Crede che il voto contrario possa essere l’unico modo per difendere l’art. 104 della Costituzione sull’autonomia e l’indipendenza della magistratura da ogni altro potere?

Abbadessa: È il naturale prosieguo della risposta precedente. Non condivido il pensiero di chi sostiene che votare “Sì” sia un buon inizio per migliorare l’amministrazione della giustizia, perché questa riforma genererebbe danni dei quali non abbiamo ancora nemmeno piena consapevolezza; d’altro canto, credo che votare “No” sia assolutamente necessario, ma non sufficiente a difendere l’autonomia e l’indipendenza della magistratura. A mio parere, la storia repubblicana del nostro Paese insegna che siamo un popolo ancora troppo giovane per pensare di metter mano, così profondamente, all’equilibrio costituzionale tra i poteri dello Stato, anche se è indubbiamente altrettanto utile un ripensamento da parte delle istituzioni tutte sul ruolo della magistratura in Italia, seppur non in queste condizioni.

Teme che lo scontro fra le diverse fazioni politiche rischi di far perdere di vista l’essenza di questa riforma da contrastare?

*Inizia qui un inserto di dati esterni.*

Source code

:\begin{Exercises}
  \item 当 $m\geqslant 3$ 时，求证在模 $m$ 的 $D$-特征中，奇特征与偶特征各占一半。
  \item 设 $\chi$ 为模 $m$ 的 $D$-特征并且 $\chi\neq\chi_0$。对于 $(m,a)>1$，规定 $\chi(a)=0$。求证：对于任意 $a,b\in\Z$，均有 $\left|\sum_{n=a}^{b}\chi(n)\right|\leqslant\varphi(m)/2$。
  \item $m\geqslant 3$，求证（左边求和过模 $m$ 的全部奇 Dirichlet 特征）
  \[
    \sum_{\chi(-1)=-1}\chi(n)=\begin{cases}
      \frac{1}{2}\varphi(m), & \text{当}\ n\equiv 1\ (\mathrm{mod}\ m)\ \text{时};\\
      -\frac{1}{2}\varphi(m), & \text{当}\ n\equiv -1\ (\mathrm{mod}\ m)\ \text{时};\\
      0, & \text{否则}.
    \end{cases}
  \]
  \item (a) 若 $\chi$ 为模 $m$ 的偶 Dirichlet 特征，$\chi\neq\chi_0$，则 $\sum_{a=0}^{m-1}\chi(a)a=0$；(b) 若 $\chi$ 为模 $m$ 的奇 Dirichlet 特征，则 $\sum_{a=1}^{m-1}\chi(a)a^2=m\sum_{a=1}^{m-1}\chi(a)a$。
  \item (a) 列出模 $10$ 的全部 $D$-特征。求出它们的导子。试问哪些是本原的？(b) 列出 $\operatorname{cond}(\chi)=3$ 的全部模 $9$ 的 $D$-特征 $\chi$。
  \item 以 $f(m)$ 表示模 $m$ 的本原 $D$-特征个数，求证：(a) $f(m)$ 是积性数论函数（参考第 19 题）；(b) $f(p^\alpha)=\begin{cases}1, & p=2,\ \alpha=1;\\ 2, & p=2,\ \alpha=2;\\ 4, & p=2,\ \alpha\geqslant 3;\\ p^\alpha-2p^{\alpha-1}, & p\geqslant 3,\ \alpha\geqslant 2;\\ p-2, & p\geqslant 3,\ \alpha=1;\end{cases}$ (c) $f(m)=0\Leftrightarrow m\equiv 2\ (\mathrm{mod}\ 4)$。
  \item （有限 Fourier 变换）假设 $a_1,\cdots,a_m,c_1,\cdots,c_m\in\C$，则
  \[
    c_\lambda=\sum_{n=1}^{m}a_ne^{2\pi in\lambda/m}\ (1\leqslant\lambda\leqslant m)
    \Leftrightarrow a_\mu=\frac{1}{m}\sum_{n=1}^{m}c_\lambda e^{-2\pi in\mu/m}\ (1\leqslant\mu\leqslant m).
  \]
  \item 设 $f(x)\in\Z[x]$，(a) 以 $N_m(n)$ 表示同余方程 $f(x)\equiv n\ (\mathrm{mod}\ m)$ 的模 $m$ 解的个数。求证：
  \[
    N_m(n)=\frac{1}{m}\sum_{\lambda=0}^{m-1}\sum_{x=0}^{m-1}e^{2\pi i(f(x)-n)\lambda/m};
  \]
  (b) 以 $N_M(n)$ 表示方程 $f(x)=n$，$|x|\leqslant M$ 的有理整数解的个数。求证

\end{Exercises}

Calia: L’impegno di tanti magistrati, avvocati, esponenti della società civile, che si stanno mettendo a servizio della comunità per illustrare e spiegare il senso e gli effetti di una riforma non solo assolutamente inutile, ma soprattutto gravemente dannosa per gli equilibri delineati dalla Costituzione, deriva proprio dal timore che la campagna referendaria sia inquinata da elementi ideologici del tutto estranei ai temi in discussione. Il dibattito serio e argomentato fra le opposte ragioni, finalizzato a informare i cittadini, viene da più parti trasformato in una battaglia politica contro la magistratura, con l’obiettivo di fiaccarne l’indipendenza attraverso una campagna dai toni aspri e talora mendaci, che avrà, fra le sue vittime principali, la fiducia dei cittadini nella giustizia, nonché il rapporto di collaborazione e rispetto reciproco dei ruoli fra magistrati e avvocati, anch’esso fondamentale per preservare le garanzie dei cittadini. Questo, unitamente allo smantellamento del disegno costituzionale, è il rischio che intendiamo scongiurare.